Content starts
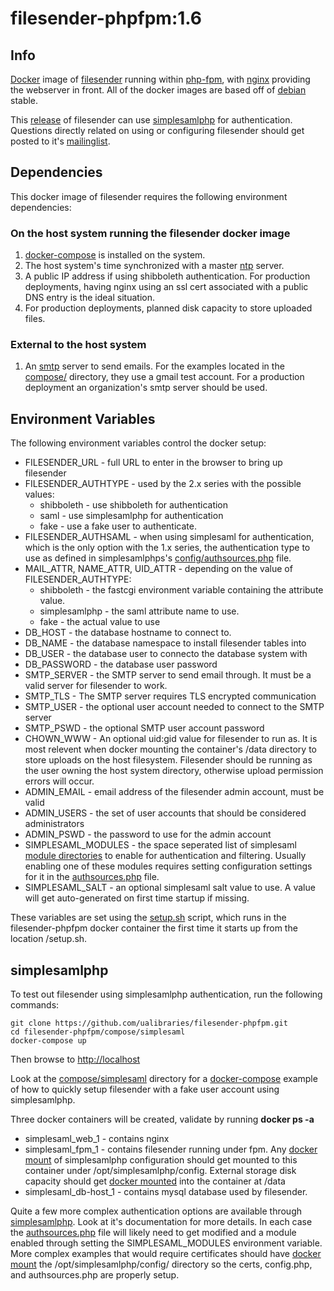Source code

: # filesender-phpfpm:1.6 #

## Info ##
[Docker](https://www.docker.com/what-docker) image of [filesender](http://filesender.org/) running within [php-fpm](https://php-fpm.org/), with [nginx](https://www.nginx.com/) providing the webserver in front. All of the docker images are based off of [debian](https://www.debian.org/) stable.

This [release](https://github.com/filesender/filesender) of filesender can use [simplesamlphp](https://simplesamlphp.org/) for authentication. Questions directly related on using or configuring filesender should get posted to it's [mailinglist](https://sympa.uninett.no/lists/filesender.org/lists).

## Dependencies ##
This docker image of filesender requires the following environment dependencies:

### On the host system running the filesender docker image ###
1. [docker-compose](https://docs.docker.com/compose/overview/) is installed on the system.
2. The host system's time synchronized with a master [ntp](https://en.wikipedia.org/wiki/Network_Time_Protocol) server.
3. A public IP address if using shibboleth authentication. For production deployments, having nginx using an ssl cert associated with a public DNS entry is the ideal situation.
4. For production deployments, planned disk capacity to store uploaded files.

### External to the host system ###

1. An [smtp](https://en.wikipedia.org/wiki/Simple_Mail_Transfer_Protocol) server to send emails. For the examples located in the [compose/](https://github.com/ualibraries/filesender-phpfpm/tree/2.0-beta2/compose) directory, they use a gmail test account. For a production deployment an organization's smtp server should be used.

## Environment Variables ##

The following environment variables control the docker setup:

* FILESENDER_URL - full URL to enter in the browser to bring up filesender
* FILESENDER_AUTHTYPE - used by the 2.x series with the possible values:
  * shibboleth - use shibboleth for authentication
  * saml - use simplesamlphp for authentication
  * fake - use a fake user to authenticate.
* FILESENDER_AUTHSAML - when using simplesaml for authentication, which is the only option with the 1.x series, the authentication type to use as defined in simplesamlphps's [config/authsources.php](https://github.com/ualibraries/filesender-phpfpm/tree/1.6/compose/simplesaml/simplesamlphp/config) file.
* MAIL_ATTR, NAME_ATTR, UID_ATTR - depending on the value of FILESENDER_AUTHTYPE:
  * shibboleth - the fastcgi environment variable containing the attribute value.
  * simplesamlphp - the saml attribute name to use.
  * fake - the actual value to use
* DB_HOST - the database hostname to connect to.
* DB_NAME - the database namespace to install filesender tables into
* DB_USER - the database user to connecto the database system with
* DB_PASSWORD - the database user password
* SMTP_SERVER - the SMTP server to send email through. It must be a valid server for filesender to work.
* SMTP_TLS - The SMTP server requires TLS encrypted communication
* SMTP_USER - the optional user account needed to connect to the SMTP server
* SMTP_PSWD - the optional SMTP user account password
* CHOWN_WWW - An optional uid:gid value for filesender to run as. It is most relevent when docker mounting the container's /data directory to store uploads on the host filesystem. Filesender should be running as the user owning the host system directory, otherwise upload permission errors will occur.
* ADMIN_EMAIL - email address of the filesender admin account, must be valid
* ADMIN_USERS - the set of user accounts that should be considered administrators
* ADMIN_PSWD - the password to use for the admin account 
* SIMPLESAML_MODULES - the space seperated list of simplesaml [module directories](https://github.com/simplesamlphp/simplesamlphp/tree/master/modules) to enable for authentication and filtering. Usually enabling one of these modules requires setting configuration settings for it in the [authsources.php](https://github.com/ualibraries/filesender-phpfpm/tree/1.6/compose/simplesaml/simplesamlphp/config) file.
* SIMPLESAML_SALT - an optional simplesaml salt value to use. A value will get auto-generated on first time startup if missing.

These variables are set using the [setup.sh](https://github.com/ualibraries/filesender-phpfpm/blob/2.0-beta2/docker/setup.sh) script, which runs in the filesender-phpfpm docker container the first time it starts up from the location /setup.sh.

## simplesamlphp ##
To test out filesender using simplesamlphp authentication, run the following commands:

```
git clone https://github.com/ualibraries/filesender-phpfpm.git
cd filesender-phpfpm/compose/simplesaml
docker-compose up
```

Then browse to [http://localhost](http://localhost)

Look at the [compose/simplesaml](https://github.com/ualibraries/filesender-phpfpm/tree/1.6/compose/simplesaml) directory for a [docker-compose](https://github.com/ualibraries/filesender-phpfpm/blob/1.6/compose/simplesaml/docker-compose.yml) example of how to quickly setup filesender with a fake user account using simplesamlphp.

Three docker containers will be created, validate by running **docker ps -a**

* simplesaml_web_1 - contains nginx
* simplesaml_fpm_1 - contains filesender running under fpm. Any [docker mount](https://docs.docker.com/storage/bind-mounts/#choosing-the--v-or-mount-flag) of simplesamlphp configuration should get mounted to this container under /opt/simplesamlphp/config. External storage disk capacity should get [docker mounted](https://docs.docker.com/storage/bind-mounts/#choosing-the--v-or-mount-flag) into the container at /data
* simplesaml_db-host_1 - contains mysql database used by filesender.

Quite a few more complex authentication options are available through [simplesamlphp](https://simplesamlphp.org/docs/stable/simplesamlphp-idp). Look at it's documentation for more details. In each case the [authsources.php](https://github.com/ualibraries/filesender-phpfpm/tree/1.6/compose/simplesaml/simplesamlphp/config) file will likely need to get modified and a module enabled through setting the SIMPLESAML_MODULES environment variable. More complex examples that would require certificates should have 
[docker mount](https://docs.docker.com/storage/bind-mounts/#choosing-the--v-or-mount-flag) the /opt/simplesamlphp/config/ directory so the certs, config.php, and authsources.php are properly setup.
Content ends
What the task asks: The line containing "used by filesender." and every line after it, up to and including the last line of the records, should be reproduced exactly, with nothing else.

Expected answer:
* simplesaml_db-host_1 - contains mysql database used by filesender.

Quite a few more complex authentication options are available through [simplesamlphp](https://simplesamlphp.org/docs/stable/simplesamlphp-idp). Look at it's documentation for more details. In each case the [authsources.php](https://github.com/ualibraries/filesender-phpfpm/tree/1.6/compose/simplesaml/simplesamlphp/config) file will likely need to get modified and a module enabled through setting the SIMPLESAML_MODULES environment variable. More complex examples that would require certificates should have 
[docker mount](https://docs.docker.com/storage/bind-mounts/#choosing-the--v-or-mount-flag) the /opt/simplesamlphp/config/ directory so the certs, config.php, and authsources.php are properly setup.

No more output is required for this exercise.